Да. Старый Кубица был пьяницей, но лентяем он не был. Старая вислинская поговорка гласит: «Лучше пьянчуга, чем лодырь», и если в истине этой и присутствует некоторый оттенок либеральной дозволенности пьянства, тем более радикальным предстает осуждение лени. Пьянство было страшным недугом, но тот, кто пил и работал или хотя бы пытался работать, мог рассчитывать на какую-то тень людской снисходительности (я говорю сейчас о людях). Тот, кто пил и не работал, был потерян для общества. А уж тот, кто не работал и вдобавок еще не пил, был потерян для общества, осужден и проклят. В конечном счете пьянство – это всегда какая-то форма пусть и негативной, но активности. Тот, кто был исключен из активности в любом ее проявлении, был исключен и из человечества. «Кто не работает, тот не ест», – говорит апостол Павел. Кто не работает и вдобавок не пьет, обречен на смерть скорую и неизбежную, – казалось, говорили мои собратья, которые не курили, работали в поте лица и жили в совершенстве. Они работали в будние дни и день седьмой отдавали Господу своему. Читали они только что-то полезное и остерегались беззаботно наслаждаться радостями жизни.

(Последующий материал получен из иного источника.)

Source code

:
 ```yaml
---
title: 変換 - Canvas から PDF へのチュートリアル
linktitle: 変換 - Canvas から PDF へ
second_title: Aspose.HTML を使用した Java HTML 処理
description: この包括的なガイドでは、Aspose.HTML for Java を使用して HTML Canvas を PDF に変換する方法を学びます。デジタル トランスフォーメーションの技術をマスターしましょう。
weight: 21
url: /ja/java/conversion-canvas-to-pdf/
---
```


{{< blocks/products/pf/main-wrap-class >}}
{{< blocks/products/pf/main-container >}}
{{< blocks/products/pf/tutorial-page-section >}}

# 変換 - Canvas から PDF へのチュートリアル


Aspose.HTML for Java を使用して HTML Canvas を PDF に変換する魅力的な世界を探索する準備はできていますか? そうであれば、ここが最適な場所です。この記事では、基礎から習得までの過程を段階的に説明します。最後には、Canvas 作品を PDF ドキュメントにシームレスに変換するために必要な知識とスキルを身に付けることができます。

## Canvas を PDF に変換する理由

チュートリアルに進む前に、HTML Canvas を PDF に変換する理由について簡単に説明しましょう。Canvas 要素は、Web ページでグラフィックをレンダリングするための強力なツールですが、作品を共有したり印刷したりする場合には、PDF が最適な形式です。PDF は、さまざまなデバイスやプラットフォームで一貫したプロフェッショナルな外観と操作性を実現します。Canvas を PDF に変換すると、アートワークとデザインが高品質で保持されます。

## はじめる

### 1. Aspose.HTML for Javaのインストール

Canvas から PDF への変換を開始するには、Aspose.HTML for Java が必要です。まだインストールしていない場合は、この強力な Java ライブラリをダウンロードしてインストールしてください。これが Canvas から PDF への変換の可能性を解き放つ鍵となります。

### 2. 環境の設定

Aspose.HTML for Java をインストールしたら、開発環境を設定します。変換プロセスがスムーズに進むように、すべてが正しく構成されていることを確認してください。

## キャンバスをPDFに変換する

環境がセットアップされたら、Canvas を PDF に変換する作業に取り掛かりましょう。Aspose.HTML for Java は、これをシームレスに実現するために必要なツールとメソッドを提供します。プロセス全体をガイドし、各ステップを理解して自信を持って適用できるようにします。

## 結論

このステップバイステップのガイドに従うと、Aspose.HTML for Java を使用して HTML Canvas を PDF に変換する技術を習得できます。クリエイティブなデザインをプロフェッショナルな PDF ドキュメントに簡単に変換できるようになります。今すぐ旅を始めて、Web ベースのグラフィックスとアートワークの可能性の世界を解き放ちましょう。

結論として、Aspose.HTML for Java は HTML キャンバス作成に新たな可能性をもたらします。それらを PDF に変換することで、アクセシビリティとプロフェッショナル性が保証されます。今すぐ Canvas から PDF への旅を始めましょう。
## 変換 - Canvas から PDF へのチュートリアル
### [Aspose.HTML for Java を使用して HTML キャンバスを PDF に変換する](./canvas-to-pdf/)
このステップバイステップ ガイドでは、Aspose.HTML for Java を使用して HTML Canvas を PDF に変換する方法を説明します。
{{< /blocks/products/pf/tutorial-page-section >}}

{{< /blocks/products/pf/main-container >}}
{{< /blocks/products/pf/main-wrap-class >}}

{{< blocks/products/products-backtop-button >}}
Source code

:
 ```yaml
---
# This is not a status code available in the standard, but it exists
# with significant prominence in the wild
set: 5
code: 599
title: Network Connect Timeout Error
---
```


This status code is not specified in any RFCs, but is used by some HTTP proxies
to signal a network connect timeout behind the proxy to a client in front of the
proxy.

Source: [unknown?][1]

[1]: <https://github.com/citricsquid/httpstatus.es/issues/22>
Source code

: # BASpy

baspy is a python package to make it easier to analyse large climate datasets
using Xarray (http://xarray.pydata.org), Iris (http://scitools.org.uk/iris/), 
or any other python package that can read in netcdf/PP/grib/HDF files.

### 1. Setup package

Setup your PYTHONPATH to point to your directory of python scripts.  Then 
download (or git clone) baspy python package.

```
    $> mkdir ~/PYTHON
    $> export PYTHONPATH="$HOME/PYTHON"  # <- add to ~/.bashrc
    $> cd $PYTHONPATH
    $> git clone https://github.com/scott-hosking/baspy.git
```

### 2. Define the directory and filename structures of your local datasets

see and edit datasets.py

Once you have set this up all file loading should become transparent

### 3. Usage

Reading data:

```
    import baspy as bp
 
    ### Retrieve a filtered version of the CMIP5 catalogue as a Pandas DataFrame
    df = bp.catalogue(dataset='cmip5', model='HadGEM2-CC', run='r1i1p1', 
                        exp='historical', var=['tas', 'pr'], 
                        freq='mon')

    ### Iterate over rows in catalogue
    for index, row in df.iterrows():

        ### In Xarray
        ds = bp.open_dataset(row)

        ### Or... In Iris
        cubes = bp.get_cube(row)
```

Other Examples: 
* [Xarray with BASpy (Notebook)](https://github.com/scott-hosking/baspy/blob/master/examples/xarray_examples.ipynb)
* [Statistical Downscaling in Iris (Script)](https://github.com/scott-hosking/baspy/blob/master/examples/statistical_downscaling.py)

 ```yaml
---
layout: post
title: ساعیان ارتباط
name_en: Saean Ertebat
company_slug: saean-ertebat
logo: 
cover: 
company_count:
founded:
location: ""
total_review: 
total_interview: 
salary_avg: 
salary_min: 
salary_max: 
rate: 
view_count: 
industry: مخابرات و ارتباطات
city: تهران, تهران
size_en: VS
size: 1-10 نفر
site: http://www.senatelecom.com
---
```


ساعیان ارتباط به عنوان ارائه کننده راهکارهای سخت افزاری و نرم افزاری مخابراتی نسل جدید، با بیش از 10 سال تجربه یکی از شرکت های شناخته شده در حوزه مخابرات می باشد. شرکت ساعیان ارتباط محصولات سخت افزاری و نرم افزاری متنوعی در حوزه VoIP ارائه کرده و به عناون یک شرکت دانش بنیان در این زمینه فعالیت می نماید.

Они избегали застолий, массовых празднеств и кино. Моя достигшая совершенства бабка Чижова, которая никогда в жизни не была в Варшаве, точно так же никогда в жизни не была в театре, а когда один раз в жизни изменила своим принципам и пошла в кино, то за беспечность была сурово наказана. Долгими зимними вечерами она читала книгу под заголовком «Хижина дяди Тома», а когда прочитала ее и когда вскоре после этого в кинотеатре «Мечта» в Висле киномеханик Пильх показывал экранизацию этой книги, она решила пойти посмотреть. Оделась, как всегда, в черное и пошла, купила билет, заняла место. Начался сеанс, но уже через полчаса, объятая неведомым ужасом, она вышла. Она, конечно, и раньше знала, что кино, как развлечение низкопробное и гнусное, является источником зла. Но теперь неопровержимо убедилась, что кино и есть само зло, что напрасно на экране кинотеатра «Мечта» в Висле умножается и без того бесконечное зло мира. Ведь вместо того чтобы быть свидетелем зла, вместо того чтобы терзаться миражом зла, можно сделать что-то полезное. Она вернулась домой, вернулась к своим книгам; Библии и Географическому атласу. Когда приезжал Епископ Вантула, она, затаив дыхание, слушала его рассказы о большом мире.
Мы сидели за столом, сидели праздно с самого обеда. Супницы и блюда были давно унесены, мать наливала кофе в баварские чашки и травяную наливку в хрустальные рюмки, наступала ночь. Епископ Вантула закуривал. Отец торопливым шепотом объяснял мне, что Вантула курит не потому, что он епископ и ему уже все можно, а потому, что во время войны он был в концлагере и, чтобы не умереть с голоду, научился курить. Я жадно вдыхал клубы дыма от выкуриваемых Вантулой «Силезий» и мечтал, что скоро, когда вырасту, разразится большая война, и я пойду на войну, и попаду в концлагерь, и выйду из него, и вернусь домой, и прежде чем начну рассказывать о том, как сигареты спасли мне жизнь, с чистой совестью закурю.